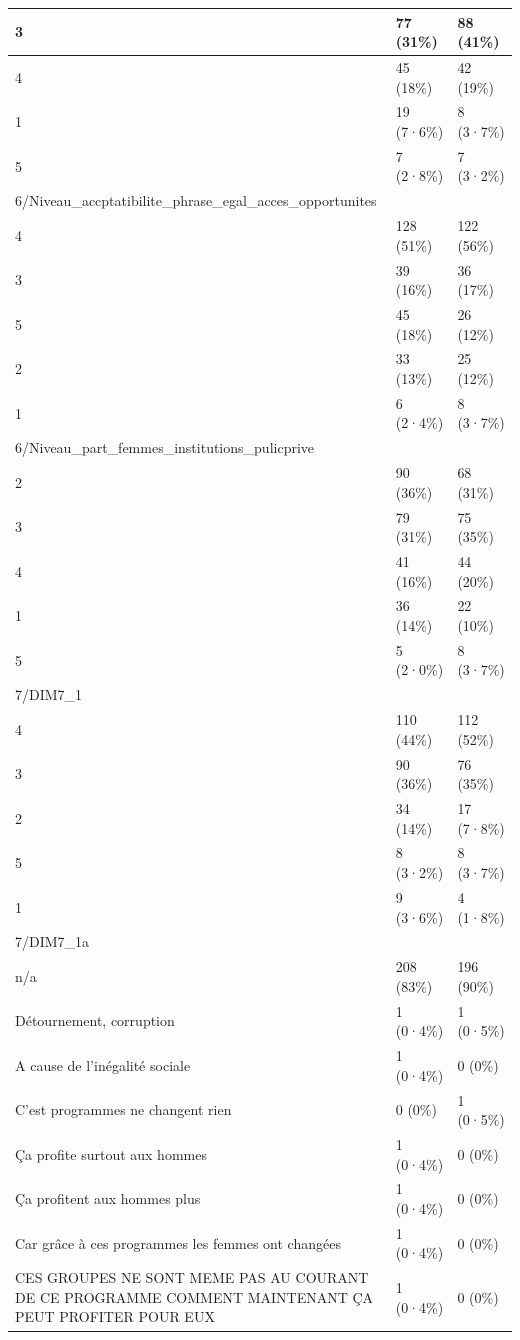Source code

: \documentclass[
]{book}
\begin{document}
\begin{tabular}{l|l|l}
\hline
3 & 77 (31\%) & 88 (41\%)\\
\hline
4 & 45 (18\%) & 42 (19\%)\\
\hline
1 & 19 (7·6\%) & 8 (3·7\%)\\
\hline
5 & 7 (2·8\%) & 7 (3·2\%)\\
\hline
6/Niveau\_accptatibilite\_phrase\_egal\_acces\_opportunites &  & \\
\hline
4 & 128 (51\%) & 122 (56\%)\\
\hline
3 & 39 (16\%) & 36 (17\%)\\
\hline
5 & 45 (18\%) & 26 (12\%)\\
\hline
2 & 33 (13\%) & 25 (12\%)\\
\hline
1 & 6 (2·4\%) & 8 (3·7\%)\\
\hline
6/Niveau\_part\_femmes\_institutions\_pulicprive &  & \\
\hline
2 & 90 (36\%) & 68 (31\%)\\
\hline
3 & 79 (31\%) & 75 (35\%)\\
\hline
4 & 41 (16\%) & 44 (20\%)\\
\hline
1 & 36 (14\%) & 22 (10\%)\\
\hline
5 & 5 (2·0\%) & 8 (3·7\%)\\
\hline
7/DIM7\_1 &  & \\
\hline
4 & 110 (44\%) & 112 (52\%)\\
\hline
3 & 90 (36\%) & 76 (35\%)\\
\hline
2 & 34 (14\%) & 17 (7·8\%)\\
\hline
5 & 8 (3·2\%) & 8 (3·7\%)\\
\hline
1 & 9 (3·6\%) & 4 (1·8\%)\\
\hline
7/DIM7\_1a &  & \\
\hline
n/a & 208 (83\%) & 196 (90\%)\\
\hline
Détournement, corruption & 1 (0·4\%) & 1 (0·5\%)\\
\hline
A cause de l'inégalité sociale & 1 (0·4\%) & 0 (0\%)\\
\hline
C'est programmes ne changent rien & 0 (0\%) & 1 (0·5\%)\\
\hline
Ça profite surtout aux hommes & 1 (0·4\%) & 0 (0\%)\\
\hline
Ça profitent aux hommes plus & 1 (0·4\%) & 0 (0\%)\\
\hline
Car grâce à ces programmes les femmes ont changées & 1 (0·4\%) & 0 (0\%)\\
\hline
CES GROUPES NE SONT MEME PAS AU COURANT DE CE PROGRAMME COMMENT MAINTENANT ÇA PEUT PROFITER POUR EUX & 1 (0·4\%) & 0 (0\%)\\

\end{tabular}
\end{document}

----

[Work order]
Please go through each line of the data and count those that contain the string "Niveau"; give that number alone.

[Problem solution]
2